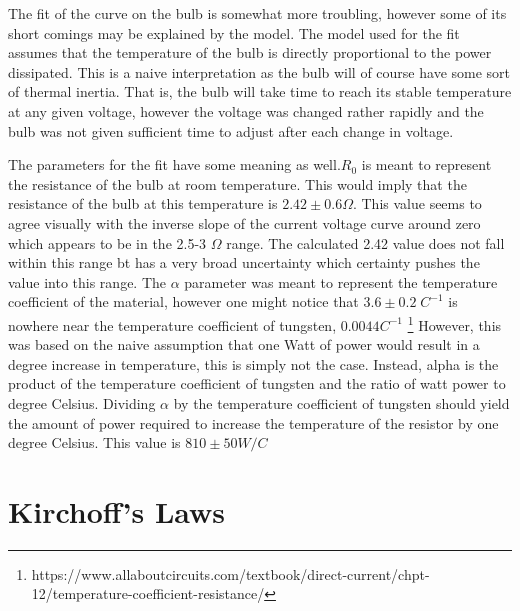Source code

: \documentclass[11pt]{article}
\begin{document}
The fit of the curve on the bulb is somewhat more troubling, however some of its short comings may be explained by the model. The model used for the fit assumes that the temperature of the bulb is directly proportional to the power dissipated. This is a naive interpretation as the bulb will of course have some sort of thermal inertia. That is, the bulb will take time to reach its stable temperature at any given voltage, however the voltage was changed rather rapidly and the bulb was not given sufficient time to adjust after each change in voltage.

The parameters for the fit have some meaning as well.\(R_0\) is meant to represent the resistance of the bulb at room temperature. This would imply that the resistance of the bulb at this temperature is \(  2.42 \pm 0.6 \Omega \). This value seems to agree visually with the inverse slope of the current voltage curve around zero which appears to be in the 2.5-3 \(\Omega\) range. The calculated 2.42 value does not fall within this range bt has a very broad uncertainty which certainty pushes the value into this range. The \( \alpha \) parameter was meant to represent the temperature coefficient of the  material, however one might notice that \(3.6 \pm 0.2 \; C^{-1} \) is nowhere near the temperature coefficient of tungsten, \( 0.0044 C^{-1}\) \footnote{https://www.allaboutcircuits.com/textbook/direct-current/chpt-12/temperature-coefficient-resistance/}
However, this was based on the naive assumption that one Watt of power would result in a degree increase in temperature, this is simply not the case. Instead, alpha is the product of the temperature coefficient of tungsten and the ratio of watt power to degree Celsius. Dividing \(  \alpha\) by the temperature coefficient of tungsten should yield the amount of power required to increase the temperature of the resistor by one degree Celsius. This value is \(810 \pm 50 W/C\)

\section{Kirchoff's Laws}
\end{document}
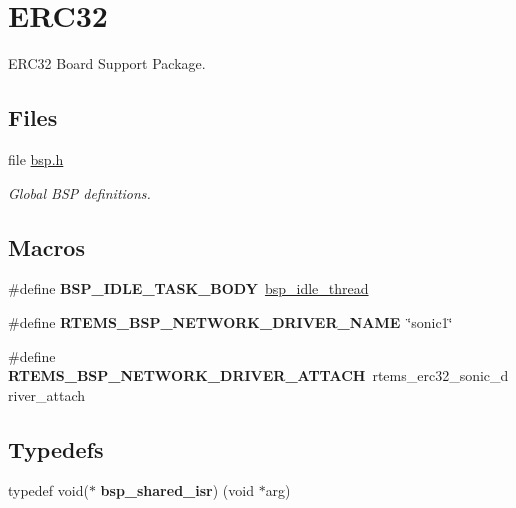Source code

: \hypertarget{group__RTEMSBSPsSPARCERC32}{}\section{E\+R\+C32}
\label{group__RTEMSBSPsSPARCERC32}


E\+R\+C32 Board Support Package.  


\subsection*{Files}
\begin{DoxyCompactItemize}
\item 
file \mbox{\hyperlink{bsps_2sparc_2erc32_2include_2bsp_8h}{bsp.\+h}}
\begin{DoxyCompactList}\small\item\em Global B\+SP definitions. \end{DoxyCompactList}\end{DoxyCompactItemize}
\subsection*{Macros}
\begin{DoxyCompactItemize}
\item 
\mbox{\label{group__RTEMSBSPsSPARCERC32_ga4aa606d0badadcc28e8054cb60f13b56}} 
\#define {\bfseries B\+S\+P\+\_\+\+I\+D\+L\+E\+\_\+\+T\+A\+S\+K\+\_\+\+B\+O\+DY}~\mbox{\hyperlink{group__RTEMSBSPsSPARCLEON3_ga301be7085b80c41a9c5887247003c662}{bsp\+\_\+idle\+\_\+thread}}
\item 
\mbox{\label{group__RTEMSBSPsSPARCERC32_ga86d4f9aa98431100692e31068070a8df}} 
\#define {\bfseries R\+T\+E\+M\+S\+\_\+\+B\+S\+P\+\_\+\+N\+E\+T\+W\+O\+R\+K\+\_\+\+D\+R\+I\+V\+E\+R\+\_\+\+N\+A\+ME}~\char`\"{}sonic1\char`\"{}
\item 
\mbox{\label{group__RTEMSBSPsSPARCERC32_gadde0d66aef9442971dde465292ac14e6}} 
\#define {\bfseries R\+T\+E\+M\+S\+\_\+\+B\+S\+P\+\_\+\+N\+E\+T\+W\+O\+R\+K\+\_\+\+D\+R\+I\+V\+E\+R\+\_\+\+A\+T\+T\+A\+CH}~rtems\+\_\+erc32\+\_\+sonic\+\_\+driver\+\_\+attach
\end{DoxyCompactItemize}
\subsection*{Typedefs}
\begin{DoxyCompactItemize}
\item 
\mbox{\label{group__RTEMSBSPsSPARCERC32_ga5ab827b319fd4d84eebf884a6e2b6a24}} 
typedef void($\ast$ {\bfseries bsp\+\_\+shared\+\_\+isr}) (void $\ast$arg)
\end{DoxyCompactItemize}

**Task directions:**
Retype everything in the material word for word, minus pictures.

**Exercise answer:**
Source code

: \documentclass[11pt]{article}
\begin{document}
The fit of the curve on the bulb is somewhat more troubling, however some of its short comings may be explained by the model. The model used for the fit assumes that the temperature of the bulb is directly proportional to the power dissipated. This is a naive interpretation as the bulb will of course have some sort of thermal inertia. That is, the bulb will take time to reach its stable temperature at any given voltage, however the voltage was changed rather rapidly and the bulb was not given sufficient time to adjust after each change in voltage.

The parameters for the fit have some meaning as well.\(R_0\) is meant to represent the resistance of the bulb at room temperature. This would imply that the resistance of the bulb at this temperature is \(  2.42 \pm 0.6 \Omega \). This value seems to agree visually with the inverse slope of the current voltage curve around zero which appears to be in the 2.5-3 \(\Omega\) range. The calculated 2.42 value does not fall within this range bt has a very broad uncertainty which certainty pushes the value into this range. The \( \alpha \) parameter was meant to represent the temperature coefficient of the  material, however one might notice that \(3.6 \pm 0.2 \; C^{-1} \) is nowhere near the temperature coefficient of tungsten, \( 0.0044 C^{-1}\) \footnote{https://www.allaboutcircuits.com/textbook/direct-current/chpt-12/temperature-coefficient-resistance/}
However, this was based on the naive assumption that one Watt of power would result in a degree increase in temperature, this is simply not the case. Instead, alpha is the product of the temperature coefficient of tungsten and the ratio of watt power to degree Celsius. Dividing \(  \alpha\) by the temperature coefficient of tungsten should yield the amount of power required to increase the temperature of the resistor by one degree Celsius. This value is \(810 \pm 50 W/C\)

\section{Kirchoff's Laws}
\end{document}
Source code

: \hypertarget{group__RTEMSBSPsSPARCERC32}{}\section{E\+R\+C32}
\label{group__RTEMSBSPsSPARCERC32}


E\+R\+C32 Board Support Package.  


\subsection*{Files}
\begin{DoxyCompactItemize}
\item 
file \mbox{\hyperlink{bsps_2sparc_2erc32_2include_2bsp_8h}{bsp.\+h}}
\begin{DoxyCompactList}\small\item\em Global B\+SP definitions. \end{DoxyCompactList}\end{DoxyCompactItemize}
\subsection*{Macros}
\begin{DoxyCompactItemize}
\item 
\mbox{\label{group__RTEMSBSPsSPARCERC32_ga4aa606d0badadcc28e8054cb60f13b56}} 
\#define {\bfseries B\+S\+P\+\_\+\+I\+D\+L\+E\+\_\+\+T\+A\+S\+K\+\_\+\+B\+O\+DY}~\mbox{\hyperlink{group__RTEMSBSPsSPARCLEON3_ga301be7085b80c41a9c5887247003c662}{bsp\+\_\+idle\+\_\+thread}}
\item 
\mbox{\label{group__RTEMSBSPsSPARCERC32_ga86d4f9aa98431100692e31068070a8df}} 
\#define {\bfseries R\+T\+E\+M\+S\+\_\+\+B\+S\+P\+\_\+\+N\+E\+T\+W\+O\+R\+K\+\_\+\+D\+R\+I\+V\+E\+R\+\_\+\+N\+A\+ME}~\char`\"{}sonic1\char`\"{}
\item 
\mbox{\label{group__RTEMSBSPsSPARCERC32_gadde0d66aef9442971dde465292ac14e6}} 
\#define {\bfseries R\+T\+E\+M\+S\+\_\+\+B\+S\+P\+\_\+\+N\+E\+T\+W\+O\+R\+K\+\_\+\+D\+R\+I\+V\+E\+R\+\_\+\+A\+T\+T\+A\+CH}~rtems\+\_\+erc32\+\_\+sonic\+\_\+driver\+\_\+attach
\end{DoxyCompactItemize}
\subsection*{Typedefs}
\begin{DoxyCompactItemize}
\item 
\mbox{\label{group__RTEMSBSPsSPARCERC32_ga5ab827b319fd4d84eebf884a6e2b6a24}} 
typedef void($\ast$ {\bfseries bsp\+\_\+shared\+\_\+isr}) (void $\ast$arg)
\end{DoxyCompactItemize}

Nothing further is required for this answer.